Histologically similar to brown tumour found in hyperparathyroidism. Biochemical investigation through serum calcium, to exclude hyperparathyroidism.

===Histology===
Unknown pathogenesis.

Histology of CGCG shows a lobulated mass composed of vascular connective tissue and multinucleated giant cells (osteoclasts). The giant cells may be diffusely located throughout the lesion or focally aggregate in the lesion, often clustered around hemorrhagic areas hemosiderin deposits. Lobules of the lesion can be separated by fibrous tissue or even thin layer of bone or osteoid that can be seen radiographically. Giant cells are thought to form in response to signals produced by fibroblasts and blood vessels or as a response to cytokines.

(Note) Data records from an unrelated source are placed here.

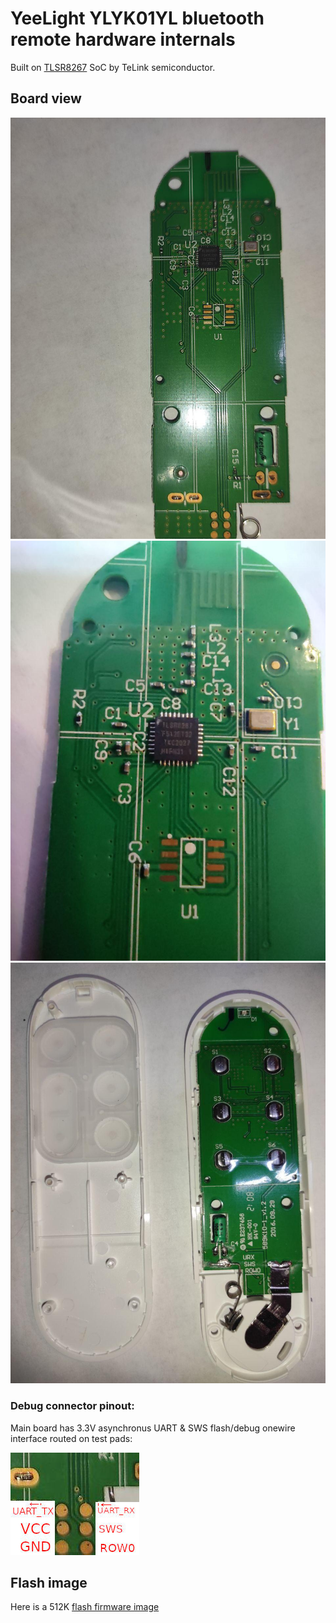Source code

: # YeeLight YLYK01YL bluetooth remote hardware internals

Built on [TLSR8267](http://wiki.telink-semi.cn/doc/ds/DS_TLSR8267-E_Datasheet%20for%20Telink%20BLE%20SoC%20TLSR8267.pdf) SoC by TeLink semiconductor.


## Board view

![PCB Bottom](ylyk01y/yeelight_YLYK01Y-board1.jpg)
![PCB Bottom close view](ylyk01y/yeelight_YLYK01Y-board2.jpg)
![PCB Top](ylyk01y/yeelight_YLYK01Y-board3.jpg)

### Debug connector pinout:
Main board has 3.3V asynchronus UART & SWS flash/debug onewire interface routed on test pads:

![Debug connector pinout](ylyk01y/yeelight_YLYK01Y-pinout.jpg)

## Flash image

Here is a 512K [flash firmware image](ylyk01y/ylyk01y.bin)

=== Differential diagnosis ===

- Odontogenic keratocyst
- Ameloblastoma
- Odontogenic myxoma
- Hemangioma
- Central odontogenic fibroma
- Brown tumour of hyperparathyroidism
- Cherubism
- Aneurysmal bone cysts

== Treatment ==

The treatment for enlarged CGCG is usually thorough curettage. Recurrence ranges from 15%–20%, second curettage is sufficient to prevent further recurrence. Rapidly growing tumours are more likely to recur and can sometimes require full excision with surrounding bone. Large lesions can require en bloc resections.

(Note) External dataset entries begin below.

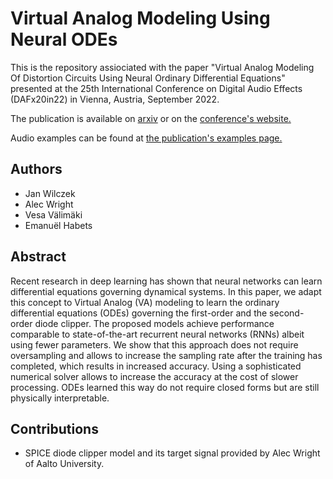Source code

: # Virtual Analog Modeling Using Neural ODEs

This is the repository assiociated with the paper "Virtual Analog Modeling Of Distortion Circuits Using Neural
Ordinary Differential Equations" presented at the 25th International Conference on Digital Audio Effects (DAFx20in22) in Vienna, Austria, September 2022.

The publication is available on [arxiv](https://arxiv.org/abs/2205.01897) or on the [conference's website.](https://dafx2020.mdw.ac.at/proceedings/papers/DAFx20in22_paper_12.pdf)

Audio examples can be found at [the publication's examples page.](https://thewolfsound.com/publications/dafx2022/)

## Authors

* Jan Wilczek
* Alec Wright
* Vesa Välimäki
* Emanuël Habets

## Abstract

Recent research in deep learning has shown that neural networks
can learn differential equations governing dynamical systems. In
this paper, we adapt this concept to Virtual Analog (VA) modeling
to learn the ordinary differential equations (ODEs) governing the
first-order and the second-order diode clipper. The proposed models achieve performance comparable to state-of-the-art recurrent
neural networks (RNNs) albeit using fewer parameters. We show
that this approach does not require oversampling and allows to increase the sampling rate after the training has completed, which results in increased accuracy. Using a sophisticated numerical solver
allows to increase the accuracy at the cost of slower processing.
ODEs learned this way do not require closed forms but are still
physically interpretable.


## Contributions

* SPICE diode clipper model and its target signal provided by Alec Wright of Aalto University.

Alternatives or adjuncts to surgery:

- Corticosteroids which convert lesions into fibrous tissue
- Calcitonin which slows growth
- Interferon α-2a which slow growth
- Bisphosphonates which slow growth

These therapeutic approaches provide possible alternatives for large lesions which can not go through immediate surgery or in children where facial growth following surgery might be affected. However, no significant differences have been found in the use of surgical and non-surgical methods for treating CGCGs. The long term prognosis of giant-cell granulomas is good and metastases do not develop.